2. The second view , the “right” one, is an attempt to summarise Hoey’s (2005) view that the best model of language structure is the word, along with its collocational and colligational properties. Collocation and “nesting” (words join with other primed words to form a sequence) are linked to contexts and co-texts, and grammar is replaced by a network of chunks of words. There are no rules of grammar; there’s no English outside a description of the patterns we observe among those who use it. As Hoey himself points out,
If this view of language is correct, if grammar and semantics are post-hoc effects of the way lexical items have been primed, … there is no right or wrong in language. It makes little sense to talk of something being ungrammatical. All one can say is that a lexical item or items are used in a way not predicted by your priming…. everybody’s language is truly unique, in that all our lexical items are primed differently as a result of different encounters.
3. Few linguists or teachers accept such a view. Hoey argues that we should look only at attested behaviour and abandon descriptions of syntax, but, while nobody these days denies the importance of lexical chunks, very few want to ignore the rules which guide the construction of novel, well formed sentences. After all, pace Hoey, people speaking English (including learners of English as an L2) invent millions of novel utterances every day, and they do so by making use of, among other things, grammatical knowledge. Walkley and Dellar acknowledge the importance of grammar, indicating some limits to their adherence to Hoey’s model, but they nowhere clarify these limits.
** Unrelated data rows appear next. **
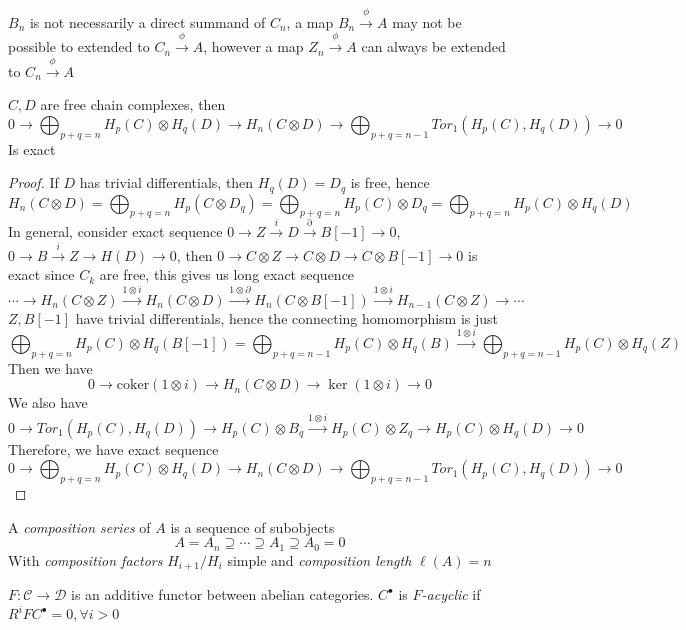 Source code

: \documentclass[main]{subfiles}
\begin{document}
\begin{remark}
$B_n$ is not necessarily a direct summand of $C_n$, a map $B_n\xrightarrow{\phi} A$ may not be possible to extended to $C_n\xrightarrow{\phi} A$, however a map $Z_n\xrightarrow{\phi} A$ can always be extended to $C_n\xrightarrow{\phi} A$
\end{remark}

\begin{theorem}\label{Algebraic Kunneth formula}
$C,D$ are free chain complexes, then
\[0\to\bigoplus_{p+q=n}H_p(C)\otimes H_q(D)\to H_n(C\otimes D)\to \bigoplus_{p+q=n-1}Tor_1(H_p(C),H_q(D))\to0\]
Is exact
\end{theorem}

\begin{proof}
If $D$ has trivial differentials, then $H_q(D)=D_q$ is free, hence
\[H_n(C\otimes D)=\bigoplus_{p+q=n}H_p(C\otimes D_q)=\bigoplus_{p+q=n}H_p(C)\otimes D_q=\bigoplus_{p+q=n}H_p(C)\otimes H_q(D)\]
In general, consider exact sequence $0\to Z\xrightarrow{i} D\xrightarrow{\partial}  B[-1]\to0$, $0\to B\xrightarrow{i}Z\to H(D)\to0$, then $0\to C\otimes Z\to C\otimes D\to C\otimes B[-1]\to 0$ is exact since $C_k$ are free, this gives us long exact sequence
\[\cdots\to H_n(C\otimes Z)\xrightarrow{1\otimes i}H_n(C\otimes D)\xrightarrow{1\otimes \partial}H_n(C\otimes B[-1])\xrightarrow{1\otimes i} H_{n-1}(C\otimes Z)\to \cdots\]
$Z,B[-1]$ have trivial differentials, hence the connecting homomorphism is just
\[\bigoplus_{p+q=n}H_{p}(C)\otimes H_{q}(B[-1])=\bigoplus_{p+q=n-1}H_{p}(C)\otimes H_q(B)\xrightarrow{1\otimes i}\bigoplus_{p+q=n-1}H_{p}(C)\otimes H_{q}(Z)\]
Then we have
\[0\to\mathrm{coker}(1\otimes i)\to H_n(C\otimes D)\to\ker(1\otimes i)\to0\]
We also have
\[0\to Tor_1(H_p(C),H_q(D))\to H_p(C)\otimes B_q\xrightarrow{1\otimes i} H_p(C)\otimes Z_q\to H_p(C)\otimes H_q(D)\to0\]
Therefore, we have exact sequence
\[0\to\bigoplus_{p+q=n}H_p(C)\otimes H_q(D)\to H_n(C\otimes D)\to \bigoplus_{p+q=n-1}Tor_1(H_p(C),H_q(D))\to0\]
\end{proof}

\begin{definition}
A \textit{composition series} of $A$ is a sequence of subobjects
\[A=A_n\supseteq \cdots\supseteq A_1\supseteq A_0=0\]
With \textit{composition factors} $H_{i+1}/H_i$ simple and \textit{composition length} $\ell(A)=n$
\end{definition}

\begin{definition}
$F:\mathscr C\to\mathscr D$ is an additive functor between abelian categories. $C^\bullet$ is \textit{$F$-acyclic} if $R^iFC^\bullet=0,\forall i>0$
\end{definition}
\end{document}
4. While Walkley and Dellar repeatedly stress that their different view of language is what drives their approach to teaching, they fail to offer any coherent account of “a lexical view of language”.
Theories of Language Learning
5. Walkley and Dellar offer no coherent account of how people learn an L2: no examination or evaluation of theories of SLA is attempted.
6. Hoey’s Lexical Priming Theory is adopted without any proper description or evaluation being attempted. The bare claim is made that when we learn a lexical item, it becomes primed for collocation, grammatical category, semantic associations and colligation, and that’s how we learn language.
7. When one looks at serious attempts by Nick Ellis and others to develop a theory of language learning based on usage and statistical learning, where priming is an integrated component, the inadequacies of Walkley and Dellar’s “explanation” are particularly apparent.
There is need for a detailed theoretical analysis of the processes of explicit and implicit learning. What can be learned implicitly? If implicit learning is simply associationist learning and the induction of statistical regularities, what aspects of language can be so acquired? Just how modular and inaccessible are the implicit learning processes for language acquisition? What are the various mechanisms of explicit learning that are available to the language learner? If the provision of explicit rules facilitates, or if Implicit AND Explicit Learning are necessary for the acquisition of certain forms, what is the nature of these rules? What are the developmental paths of implicit and explicit learning abilities? Are there sensitive periods for implicit language acquisition? (N. Ellis, 2015, p.2)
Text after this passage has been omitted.